Event-by-event cumulants of azimuthal angles

TL;DR

This paper refines the mathematical framework for event-by-event cumulants of azimuthal angles, emphasizing symmetry considerations and deriving universal solutions for combinatorial backgrounds in multiparticle correlations.

Contribution

It introduces a new event-by-event definition of cumulants, preserves their properties, and derives analytic solutions for combinatorial backgrounds in azimuthal correlation measurements.

Findings

Event-by-event cumulants preserve mathematical properties.

Universal analytic solutions for combinatorial backgrounds.
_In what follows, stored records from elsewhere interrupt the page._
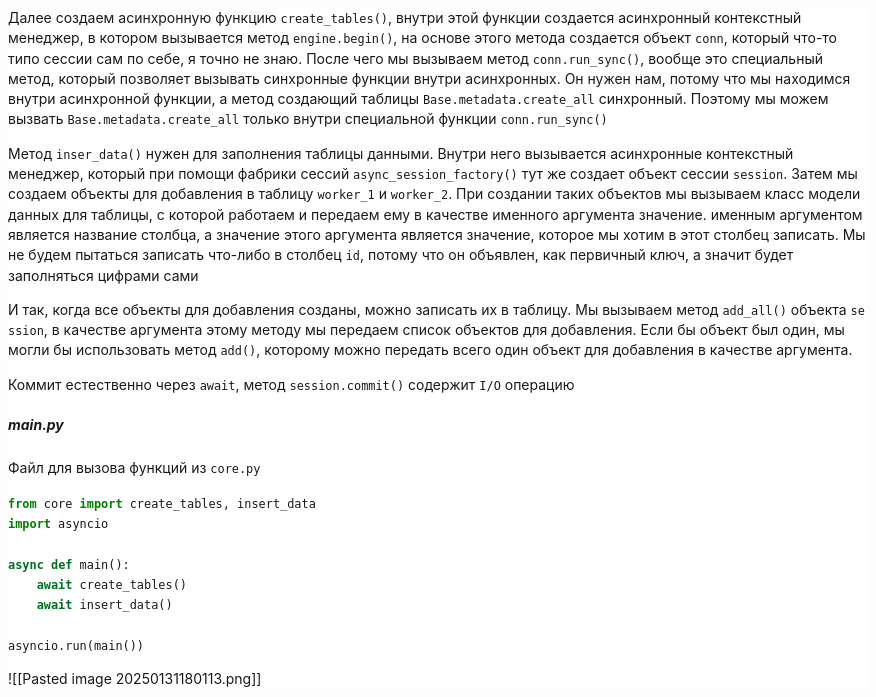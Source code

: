 Далее создаем асинхронную функцию `create_tables()`, внутри этой функции создается асинхронный контекстный менеджер, в котором вызывается метод `engine.begin()`, на основе этого метода создается объект `conn`, который что-то типо сессии сам по себе, я точно не знаю. После чего мы вызываем метод `conn.run_sync()`, вообще это специальный метод, который позволяет вызывать синхронные функции внутри асинхронных. Он нужен нам, потому что мы находимся внутри асинхронной функции, а метод создающий таблицы `Base.metadata.create_all` синхронный. Поэтому мы можем вызвать `Base.metadata.create_all` только внутри специальной функции `conn.run_sync()`

Метод `inser_data()` нужен для заполнения таблицы данными. Внутри него вызывается асинхронные контекстный менеджер, который при помощи фабрики сессий `async_session_factory()` тут же создает объект сессии `session`. Затем мы создаем объекты для добавления в таблицу `worker_1` и `worker_2`. При создании таких объектов мы вызываем класс модели данных для таблицы, с которой работаем и передаем ему в качестве именного аргумента значение. именным аргументом является название столбца, а значение этого аргумента является значение, которое мы хотим в этот столбец записать. Мы не будем пытаться записать что-либо в столбец `id`, потому что он объявлен, как первичный ключ, а значит будет заполняться цифрами сами

И так, когда все объекты для добавления созданы, можно записать их в таблицу. Мы вызываем метод `add_all()` объекта `session`, в качестве аргумента этому методу мы передаем список объектов  для добавления. Если бы объект был один, мы могли бы использовать метод `add()`, которому можно передать всего один объект для добавления в качестве аргумента.

Коммит естественно через `await`, метод `session.commit()` содержит `I/O` операцию
##### main.py
Файл для вызова функций из `core.py`
```python
from core import create_tables, insert_data
import asyncio  
  
async def main():  
    await create_tables()  
    await insert_data()  
  
asyncio.run(main())
```
![[Pasted image 20250131180113.png]]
New relations between multiparticle correlators and flow parameters.

Abstract

We develop further the recently proposed event-by-event cumulants of azimuthal angles. The role of reflection symmetry, permutation symmetry, frame independence, and relabeling of particle indices in the cumulant expansion is discussed in detail. We argue that mathematical and statistical properties of cumulants are preserved if cumulants of azimuthal angles are defined event-by-event in terms of single-event averages of azimuthal angles, while they are violated in the traditional approach in which cumulants are defined in terms of all-event averages. We derive for the first time the example analytic solutions for the contribution of combinatorial background in the measured 2- and 3-particle correlations. We demonstrate that these solutions for the combinatorial background are universal as they can be written generically in terms of multiplicity-dependent combinatorial weights and marginal probability density functions of starting multivariate distribution. The new general results between multiparticle azimuthal correlators and flow amplitudes and symmetry planes are presented.